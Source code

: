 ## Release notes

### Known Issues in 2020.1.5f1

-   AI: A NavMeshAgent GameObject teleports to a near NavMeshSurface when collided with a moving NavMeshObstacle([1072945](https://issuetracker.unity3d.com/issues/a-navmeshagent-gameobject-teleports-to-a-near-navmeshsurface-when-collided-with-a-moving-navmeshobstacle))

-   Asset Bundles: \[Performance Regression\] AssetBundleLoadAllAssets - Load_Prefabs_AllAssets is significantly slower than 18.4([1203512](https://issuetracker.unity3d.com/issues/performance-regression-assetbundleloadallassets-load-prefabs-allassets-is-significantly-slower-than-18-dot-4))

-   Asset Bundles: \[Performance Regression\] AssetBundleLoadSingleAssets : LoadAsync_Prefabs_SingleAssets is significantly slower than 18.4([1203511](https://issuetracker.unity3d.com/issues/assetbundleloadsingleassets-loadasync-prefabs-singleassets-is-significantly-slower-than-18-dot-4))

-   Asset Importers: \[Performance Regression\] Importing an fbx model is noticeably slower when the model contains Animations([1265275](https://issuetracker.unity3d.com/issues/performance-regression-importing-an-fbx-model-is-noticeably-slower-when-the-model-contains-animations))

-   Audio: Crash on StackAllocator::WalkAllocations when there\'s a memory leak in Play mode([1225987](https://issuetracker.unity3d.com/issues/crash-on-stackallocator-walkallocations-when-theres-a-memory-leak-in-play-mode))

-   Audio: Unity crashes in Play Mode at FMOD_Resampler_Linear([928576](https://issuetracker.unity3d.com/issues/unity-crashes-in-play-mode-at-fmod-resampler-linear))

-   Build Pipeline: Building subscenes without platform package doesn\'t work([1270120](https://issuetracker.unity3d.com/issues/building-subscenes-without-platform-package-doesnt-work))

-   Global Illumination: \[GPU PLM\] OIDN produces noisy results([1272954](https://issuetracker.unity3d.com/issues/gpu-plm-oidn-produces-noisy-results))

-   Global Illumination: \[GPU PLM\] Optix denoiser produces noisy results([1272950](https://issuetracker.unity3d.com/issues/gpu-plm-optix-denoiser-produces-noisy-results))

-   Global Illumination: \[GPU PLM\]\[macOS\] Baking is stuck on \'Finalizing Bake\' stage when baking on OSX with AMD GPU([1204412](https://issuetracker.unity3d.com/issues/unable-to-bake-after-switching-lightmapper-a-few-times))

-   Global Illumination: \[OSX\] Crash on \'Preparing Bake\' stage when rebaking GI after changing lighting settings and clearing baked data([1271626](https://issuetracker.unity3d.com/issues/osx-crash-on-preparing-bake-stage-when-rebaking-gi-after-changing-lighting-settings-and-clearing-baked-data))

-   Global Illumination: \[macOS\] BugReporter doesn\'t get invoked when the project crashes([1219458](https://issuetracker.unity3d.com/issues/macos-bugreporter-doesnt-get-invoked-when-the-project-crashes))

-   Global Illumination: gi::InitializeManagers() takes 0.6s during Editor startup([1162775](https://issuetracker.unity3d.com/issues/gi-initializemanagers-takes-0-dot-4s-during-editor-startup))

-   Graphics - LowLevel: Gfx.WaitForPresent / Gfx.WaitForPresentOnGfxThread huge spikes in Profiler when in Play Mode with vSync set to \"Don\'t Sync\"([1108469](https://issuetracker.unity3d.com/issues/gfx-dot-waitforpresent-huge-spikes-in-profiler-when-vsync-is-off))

◆ To do
Of the lines above, show those in which "Bake" appears.

◆ Answer section
-   Global Illumination: \[GPU PLM\]\[macOS\] Baking is stuck on \'Finalizing Bake\' stage when baking on OSX with AMD GPU([1204412](https://issuetracker.unity3d.com/issues/unable-to-bake-after-switching-lightmapper-a-few-times))
-   Global Illumination: \[OSX\] Crash on \'Preparing Bake\' stage when rebaking GI after changing lighting settings and clearing baked data([1271626](https://issuetracker.unity3d.com/issues/osx-crash-on-preparing-bake-stage-when-rebaking-gi-after-changing-lighting-settings-and-clearing-baked-data))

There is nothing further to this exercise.